Last night, Aliak asked Van to run a class on logistics. 7-2 has closed recruiting for the moment to allow all of the new members to learn to mesh with each other. Even experienced pilots still have to learn each other. Language, lingo, behaviors, habits, fits, and such things are all different from group to group. We had a complex argument about fleet doctrine names the other day where people pointed out that hellcat was a known common term and other people pointed out that not everyone interacted in the same circles to know some fleet doctrine names as anything but silliness.

7-2 has several people that often fly logistics. They are all experienced players who enjoy that role. People will talk about the fun and importance of pewpew and being in someones face forcing the explosion. I understand it but I'm a firm believer that there is as much skill and interest in handling the other aspects of the fleet. Being able to do all roles is important and gives the corporation greater flexibility depending on who is available.

We pinned down Vanderie and he promised to run one. It developed into Wex recording and writing up a transcript as well. And people got excited.

Training is important. Eve tends to punish people for just running in screaming and shooting off lasers. I've shied away from focused PvP training on the test server because I worry about people and their competitive natures kicking in. When people discuss 'owning' and 'dunking' someone when its a training situation it just makes me uncomfortable. I'm not competitive and I tend to shut down when people enter that competitive mode and try to escape the situation.

I've spent some time flying around dying on the test server. I don't think I've ever killed anyone but I've learned a lot about the damage my ship can take. There appears to be a breed of player that lives on the test server and bases their self worth upon their PvP there. I've seen falcons used to save people from fights and every link and shiny module available. The fights are very often completely imbalanced compared to what you would meet in similar circumstances. But again, I've learned a lot about what my ship can take and that is also valuable.

 Something like the logistics training is more co-op. We built ships and undocked and talked and flew around doing basic maneuvers and getting to touch and feel the various modules. We played with being neutered out and got to focus on strengths and weaknesses in the logistics chain. We played with T1 shield and armor logistics as Van walked us through the various tasks a logistics ship might be called upon.

While most of us have done logistics and do logistics there is a difference between "yeah I do this" and sitting down to absorb it as a group with the focus on how we will do it, together in our fleets, in the future. Participation was voluntary and turnout was very good. That shows the interest of the future logistics pilots and that interest means a stronger logistics team who is there because they want to be there vs being there because they were forced into it.

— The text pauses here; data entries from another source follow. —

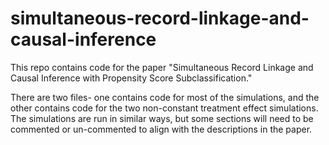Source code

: # simultaneous-record-linkage-and-causal-inference
This repo contains code for the paper "Simultaneous Record Linkage and Causal Inference with Propensity Score Subclassification."

There are two files- one contains code for most of the simulations, and the other contains code for the two non-constant treatment effect simulations. The simulations are run in similar ways, but some sections will need to be commented or un-commented to align with the descriptions in the paper.

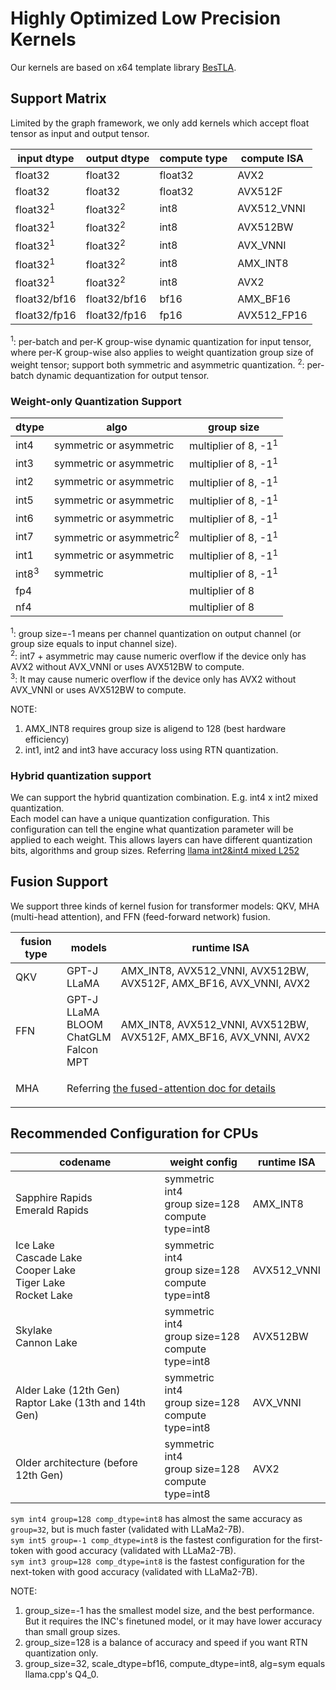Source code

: # Highly Optimized Low Precision Kernels
Our kernels are based on x64 template library [BesTLA](../../bestla/README.md).
## Support Matrix
Limited by the graph framework, we only add kernels which accept float tensor as input and output tensor.

input dtype | output dtype | compute type | compute ISA
--- |---|---|---
float32 | float32 | float32 | AVX2
float32 | float32 | float32 | AVX512F
float32<sup>1</sup> | float32<sup>2</sup> | int8 | AVX512_VNNI
float32<sup>1</sup> | float32<sup>2</sup> | int8 | AVX512BW
float32<sup>1</sup> | float32<sup>2</sup> | int8 | AVX_VNNI
float32<sup>1</sup> | float32<sup>2</sup> | int8 | AMX_INT8
float32<sup>1</sup> | float32<sup>2</sup> | int8 | AVX2
float32/bf16 | float32/bf16 | bf16 | AMX_BF16
float32/fp16 | float32/fp16 | fp16 | AVX512_FP16

<sup>1</sup>: per-batch and per-K group-wise dynamic quantization for input tensor, where per-K group-wise also applies to weight quantization
group size of weight tensor; support both symmetric and asymmetric quantization.
<sup>2</sup>: per-batch dynamic dequantization for output tensor.

### Weight-only Quantization Support
dtype | algo | group size
--- | --- | ---
int4 | symmetric or asymmetric | multiplier of 8, -1<sup>1</sup>
int3 | symmetric or asymmetric | multiplier of 8, -1<sup>1</sup>
int2 | symmetric or asymmetric | multiplier of 8, -1<sup>1</sup>
int5 | symmetric or asymmetric | multiplier of 8, -1<sup>1</sup>
int6 | symmetric or asymmetric | multiplier of 8, -1<sup>1</sup>
int7 | symmetric or asymmetric<sup>2</sup> | multiplier of 8, -1<sup>1</sup>
int1 | symmetric or asymmetric | multiplier of 8, -1<sup>1</sup>
int8<sup>3</sup> | symmetric | multiplier of 8, -1<sup>1</sup>
fp4 | | multiplier of 8
nf4 | | multiplier of 8

<sup>1</sup>: group size=-1 means per channel quantization on output channel (or group size equals to input channel size).  
<sup>2</sup>: int7 + asymmetric may cause numeric overflow if the device only has AVX2 without AVX_VNNI or uses AVX512BW to compute.  
<sup>3</sup>: It may cause numeric overflow if the device only has AVX2 without AVX_VNNI or uses AVX512BW to compute.

NOTE:
1. AMX_INT8 requires group size is aligend to 128 (best hardware efficiency)
2. int1, int2 and int3 have accuracy loss using RTN quantization.

### Hybrid quantization support
We can support the hybrid quantization combination. E.g. int4 x int2 mixed quantization.   
Each model can have a unique quantization configuration.  This configuration can tell the engine what quantization parameter will be applied to each weight. This allows layers can have different quantization
bits, algorithms and group sizes. Referring [llama int2&int4 mixed L252](../models/llama/llama_utils.cpp)

## Fusion Support
We support three kinds of kernel fusion for transformer models: QKV, MHA (multi-head attention), and FFN (feed-forward network) fusion.

<table>
    <thead>
        <tr>
            <th>fusion type</th>
            <th>models</th>
            <th>runtime ISA</th>
        </tr>
    </thead>
    <tbody>
        <tr>
            <td>QKV</td>
            <td >GPT-J<br>LLaMA</td>
            <td>AMX_INT8, AVX512_VNNI, AVX512BW, AVX512F, AMX_BF16, AVX_VNNI, AVX2</td>
        </tr>
        <tr>
            <td>FFN</td>
            <td>GPT-J<br>LLaMA<br>BLOOM<br>ChatGLM<br>Falcon<br>MPT</td>
            <td>AMX_INT8, AVX512_VNNI, AVX512BW, AVX512F, AMX_BF16, AVX_VNNI, AVX2</td>
        </tr>
        <tr>
            <td>MHA</td>
            <td colspan=2>

Referring [the fused-attention doc for details](../docs/fused_attention.md#supported-models)
</td>
        </tr>
    </tbody>
</table>

## Recommended Configuration for CPUs
codename | weight config | runtime ISA
---|---|---
Sapphire Rapids<br>Emerald Rapids | symmetric<br>int4<br>group size=128<br>compute type=int8 | AMX_INT8
Ice Lake<br>Cascade Lake<br>Cooper Lake<br>Tiger Lake<br>Rocket Lake | symmetric<br>int4<br>group size=128<br>compute type=int8 | AVX512_VNNI
Skylake<br>Cannon Lake |  symmetric<br>int4<br>group size=128<br>compute type=int8 | AVX512BW
Alder Lake (12th Gen)<br>Raptor Lake (13th and 14th Gen)| symmetric<br>int4<br>group size=128<br>compute type=int8 | AVX_VNNI
Older architecture (before 12th Gen)|  symmetric<br>int4<br>group size=128<br>compute type=int8 | AVX2

`sym int4 group=128 comp_dtype=int8` has almost the same accuracy as `group=32`, but is much faster (validated with LLaMa2-7B).  
`sym int5 group=-1 comp_dtype=int8` is the fastest configuration for the first-token with good accuracy (validated with LLaMa2-7B).  
`sym int3 group=128 comp_dtype=int8` is the fastest configuration for the next-token with good accuracy (validated with LLaMa2-7B).

NOTE:  
1. group_size=-1 has the smallest model size, and the best performance. But it requires the INC's finetuned model, or it may have lower accuracy than small group sizes.
2. group_size=128 is a balance of accuracy and speed if you want RTN quantization only.
3. group_size=32, scale_dtype=bf16, compute_dtype=int8, alg=sym equals llama.cpp's Q4_0.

The fun part of the test server was knowing that you know nothing and making all of the mistakes comfortably. Such as when Van was commenting about some aspects of the Triage module and why T2 triage is superior to T1 triage. That is when I hit the triage module while going to show info on it and wound up drifting off the undock. Instead of being an oh no, holy shit moment it was giggle worthy.

The test server is a very amazing tool. Some groups use it with a ruthless regularity and others have never thought to add it to their toolbox. Class day was an absolutely amazing and productive two hours of our day. I'm very glad I was able to attend.